I am working with simulations in GROMACS and I have a question regarding the usefulness of the gmx convert-tpr tool. I have reviewed the documentation, but I would like to better understand in which scenarios it is advisable to use this command and what its main function is in modifying .tpr files.
For example, I would like to know if it is useful for adjusting parameters in an already created input file without having to regenerate everything from scratch, or if it has any other specific application in molecular dynamics simulations.

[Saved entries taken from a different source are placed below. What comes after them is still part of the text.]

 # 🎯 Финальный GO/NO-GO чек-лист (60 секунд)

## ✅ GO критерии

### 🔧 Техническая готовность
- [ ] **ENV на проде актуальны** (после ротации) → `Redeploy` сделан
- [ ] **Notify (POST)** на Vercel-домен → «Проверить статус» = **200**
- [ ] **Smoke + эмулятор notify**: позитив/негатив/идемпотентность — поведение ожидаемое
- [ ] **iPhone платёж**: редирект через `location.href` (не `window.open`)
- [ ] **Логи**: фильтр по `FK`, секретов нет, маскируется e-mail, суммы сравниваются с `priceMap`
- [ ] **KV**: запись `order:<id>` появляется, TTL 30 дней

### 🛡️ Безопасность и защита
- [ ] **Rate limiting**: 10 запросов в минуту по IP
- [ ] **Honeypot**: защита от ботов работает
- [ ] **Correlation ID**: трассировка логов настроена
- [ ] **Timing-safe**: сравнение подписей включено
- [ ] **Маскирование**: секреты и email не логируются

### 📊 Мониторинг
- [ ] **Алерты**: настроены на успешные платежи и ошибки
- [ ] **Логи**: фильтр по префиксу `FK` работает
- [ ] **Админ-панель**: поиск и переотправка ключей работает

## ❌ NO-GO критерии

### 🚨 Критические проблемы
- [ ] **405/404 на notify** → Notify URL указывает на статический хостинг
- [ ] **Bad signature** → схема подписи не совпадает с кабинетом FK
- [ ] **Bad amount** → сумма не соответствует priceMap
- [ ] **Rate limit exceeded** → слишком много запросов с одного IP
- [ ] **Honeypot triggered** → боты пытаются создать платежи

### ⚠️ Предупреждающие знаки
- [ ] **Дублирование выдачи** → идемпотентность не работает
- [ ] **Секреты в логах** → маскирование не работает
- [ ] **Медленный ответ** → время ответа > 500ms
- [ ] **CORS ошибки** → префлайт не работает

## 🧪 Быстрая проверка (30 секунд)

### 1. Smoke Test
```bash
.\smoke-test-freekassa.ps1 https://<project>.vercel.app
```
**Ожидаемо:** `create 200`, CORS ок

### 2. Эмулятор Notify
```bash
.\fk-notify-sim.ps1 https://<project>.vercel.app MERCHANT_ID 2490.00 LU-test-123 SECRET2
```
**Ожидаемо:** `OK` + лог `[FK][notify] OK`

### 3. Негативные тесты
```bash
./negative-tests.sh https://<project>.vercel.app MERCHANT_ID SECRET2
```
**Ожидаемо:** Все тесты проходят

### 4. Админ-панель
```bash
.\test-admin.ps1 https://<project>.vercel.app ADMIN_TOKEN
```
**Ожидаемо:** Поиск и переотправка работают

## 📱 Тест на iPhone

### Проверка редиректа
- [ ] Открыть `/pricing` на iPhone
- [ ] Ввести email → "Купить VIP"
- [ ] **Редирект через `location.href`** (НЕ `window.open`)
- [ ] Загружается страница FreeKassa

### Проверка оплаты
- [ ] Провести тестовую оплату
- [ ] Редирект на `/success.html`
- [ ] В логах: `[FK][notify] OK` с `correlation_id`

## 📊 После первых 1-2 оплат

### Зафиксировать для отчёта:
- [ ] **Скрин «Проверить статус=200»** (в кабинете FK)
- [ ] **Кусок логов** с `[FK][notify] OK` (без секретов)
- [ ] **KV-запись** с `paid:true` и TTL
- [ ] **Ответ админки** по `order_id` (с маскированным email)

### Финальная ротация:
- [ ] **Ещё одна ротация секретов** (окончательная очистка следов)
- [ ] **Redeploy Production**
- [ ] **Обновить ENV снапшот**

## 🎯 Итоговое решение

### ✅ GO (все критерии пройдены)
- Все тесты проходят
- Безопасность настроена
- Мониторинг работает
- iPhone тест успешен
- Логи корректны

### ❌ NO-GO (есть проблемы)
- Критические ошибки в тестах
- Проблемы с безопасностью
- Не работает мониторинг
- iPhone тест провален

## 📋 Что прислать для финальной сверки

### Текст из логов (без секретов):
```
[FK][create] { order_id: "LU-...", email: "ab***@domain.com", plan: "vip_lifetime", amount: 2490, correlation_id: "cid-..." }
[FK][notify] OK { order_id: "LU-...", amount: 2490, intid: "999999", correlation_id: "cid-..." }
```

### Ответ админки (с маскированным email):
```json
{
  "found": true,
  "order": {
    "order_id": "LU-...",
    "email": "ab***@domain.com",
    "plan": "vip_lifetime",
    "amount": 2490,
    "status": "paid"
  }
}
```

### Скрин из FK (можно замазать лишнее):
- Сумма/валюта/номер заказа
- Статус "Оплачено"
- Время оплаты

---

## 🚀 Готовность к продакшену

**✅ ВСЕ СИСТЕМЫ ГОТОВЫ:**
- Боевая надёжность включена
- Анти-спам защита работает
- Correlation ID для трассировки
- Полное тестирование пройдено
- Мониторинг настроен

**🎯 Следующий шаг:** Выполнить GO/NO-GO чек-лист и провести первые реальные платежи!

I would greatly appreciate any guidance or suggestions you can give me on this matter.
Best regards
Note: I am attaching part of the script on how I run the simulations:
As per the documentation, you have three main cases.
i) The first is simply to modify the length of the simulation. Example: did you request 100ns and the simulations finished but you want 100 more? Then just gmx convert-tpr -s old.tpr -o new.tpr -extend 100000.
ii) To ‘reduce’ your .tpr, mostly for analysis. Example: you have a long trajectory of a protein in water, which occupies a lot of memory, and you strip the water from the trajectory to handle it better in your analysis which focuses only on the protein. Your new trajectory will contain less atoms than the original one. If you want to use a tool in GROMACS which requires the .tpr file, you will get errors as GROMACS cannot understand why your trajectory has N atoms while your .tpr has N+num_waters atoms. So you gmx convert-tpr -s old.tpr -o new.tpr -n index.ndx and you output a new tpr file that contains only the protein to use for your analysis tool (and nothing else, as this tpr is ‘fake’, you can’t really use it to run sims in general).
iii) Another purpose similar to point ii), so changing some parameters to apply some specific method. I don’t have an example here as I never really used it for this purpose.
In practice, you will use it 99% of the time to extend the simulation time, at least in my experience. If you change other parameters in the .mdp file (e.g., temperature, cut-offs, etc) you will have to go through gmx grompp again to produce a new tpr file.